'Ser metido não tem nada a ver com ser chique', diz stylist Felipe Veloso
Em entrevista exclusiva ao Terra, o stylist falou sobre a rotina de uma semana de moda, inspirações, tensões e o mundo fashion
O stylist Felipe Veloso é do tipo que não dá para não notar. No backstage da grife Nica Kessler, na última quinta-feira (18), no Fashion Rio, ele falava com as modelos, mexia nas araras e cumprimentava todo mundo. Além disso, o figurino não era nada discreto: calça estampada, blusa camuflada e um enorme colar que lembrava um adereço indígena, na cor azul turquesa.

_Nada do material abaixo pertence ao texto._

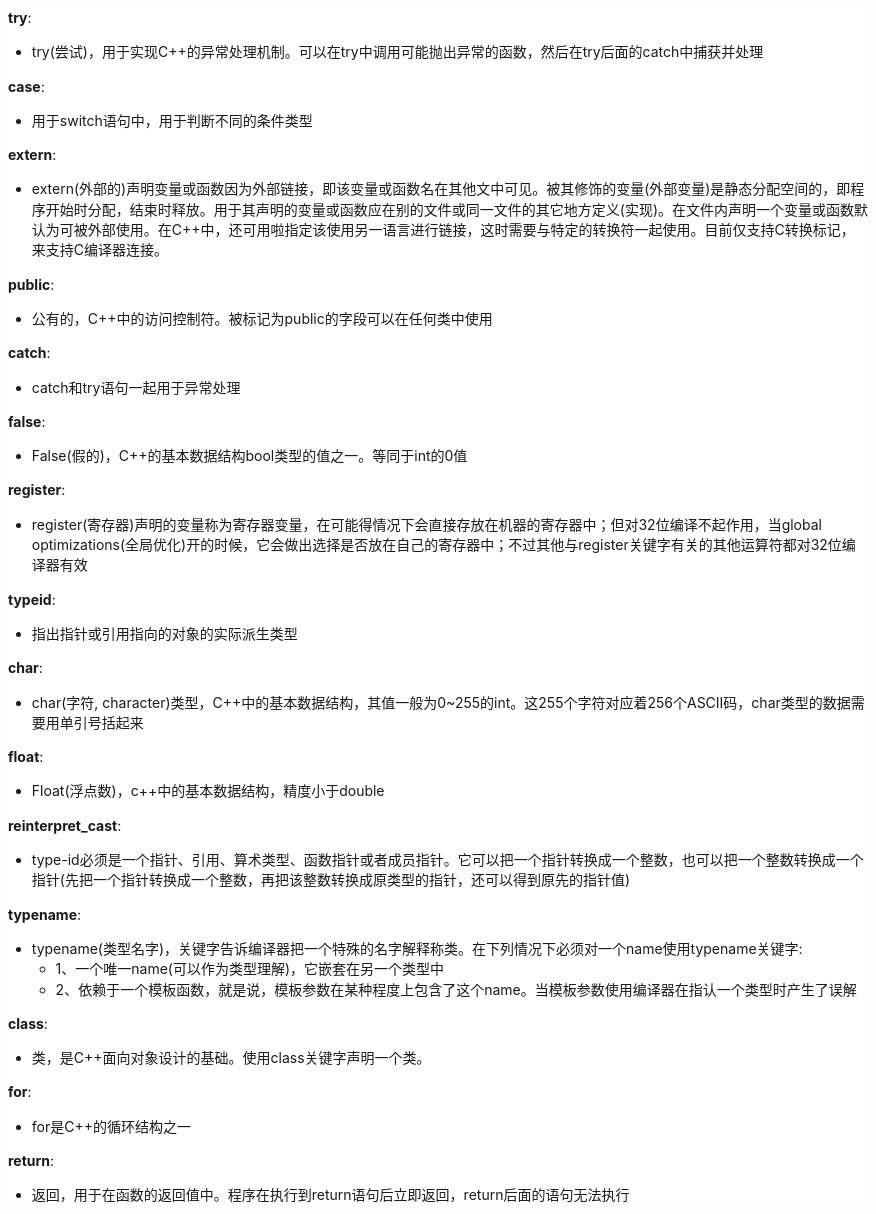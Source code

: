 **try**:

- try(尝试)，用于实现C++的异常处理机制。可以在try中调用可能抛出异常的函数，然后在try后面的catch中捕获并处理

**case**:

- 用于switch语句中，用于判断不同的条件类型

**extern**:

- extern(外部的)声明变量或函数因为外部链接，即该变量或函数名在其他文中可见。被其修饰的变量(外部变量)是静态分配空间的，即程序开始时分配，结束时释放。用于其声明的变量或函数应在别的文件或同一文件的其它地方定义(实现)。在文件内声明一个变量或函数默认为可被外部使用。在C++中，还可用啦指定该使用另一语言进行链接，这时需要与特定的转换符一起使用。目前仅支持C转换标记，来支持C编译器连接。

**public**:

- 公有的，C++中的访问控制符。被标记为public的字段可以在任何类中使用

**catch**:

- catch和try语句一起用于异常处理

**false**:

- False(假的)，C++的基本数据结构bool类型的值之一。等同于int的0值

**register**:

- register(寄存器)声明的变量称为寄存器变量，在可能得情况下会直接存放在机器的寄存器中；但对32位编译不起作用，当global optimizations(全局优化)开的时候，它会做出选择是否放在自己的寄存器中；不过其他与register关键字有关的其他运算符都对32位编译器有效

**typeid**:

- 指出指针或引用指向的对象的实际派生类型

**char**:

- char(字符, character)类型，C++中的基本数据结构，其值一般为0~255的int。这255个字符对应着256个ASCII码，char类型的数据需要用单引号括起来

**float**:

- Float(浮点数)，c++中的基本数据结构，精度小于double

**reinterpret_cast**:

- type-id必须是一个指针、引用、算术类型、函数指针或者成员指针。它可以把一个指针转换成一个整数，也可以把一个整数转换成一个指针(先把一个指针转换成一个整数，再把该整数转换成原类型的指针，还可以得到原先的指针值)

**typename**:

- typename(类型名字)，关键字告诉编译器把一个特殊的名字解释称类。在下列情况下必须对一个name使用typename关键字:
  - 1、一个唯一name(可以作为类型理解)，它嵌套在另一个类型中
  - 2、依赖于一个模板函数，就是说，模板参数在某种程度上包含了这个name。当模板参数使用编译器在指认一个类型时产生了误解

**class**:

- 类，是C++面向对象设计的基础。使用class关键字声明一个类。

**for**:

- for是C++的循环结构之一

**return**:

- 返回，用于在函数的返回值中。程序在执行到return语句后立即返回，return后面的语句无法执行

Famoso no mundo da moda, ele atendeu ao Terra com uma calma pouco compreensível para quem estava a poucos minutos de mais um desfile. "Eu já tive incêndio, cancelamento, menina que desmaia na fila. Uma vez a Ana Hickmann teve cãibra, ficou atravessada numa salinha minúscula, aquela muher com pernas gigantes", contou, rindo, justificando o motivo de tanto equilíbrio.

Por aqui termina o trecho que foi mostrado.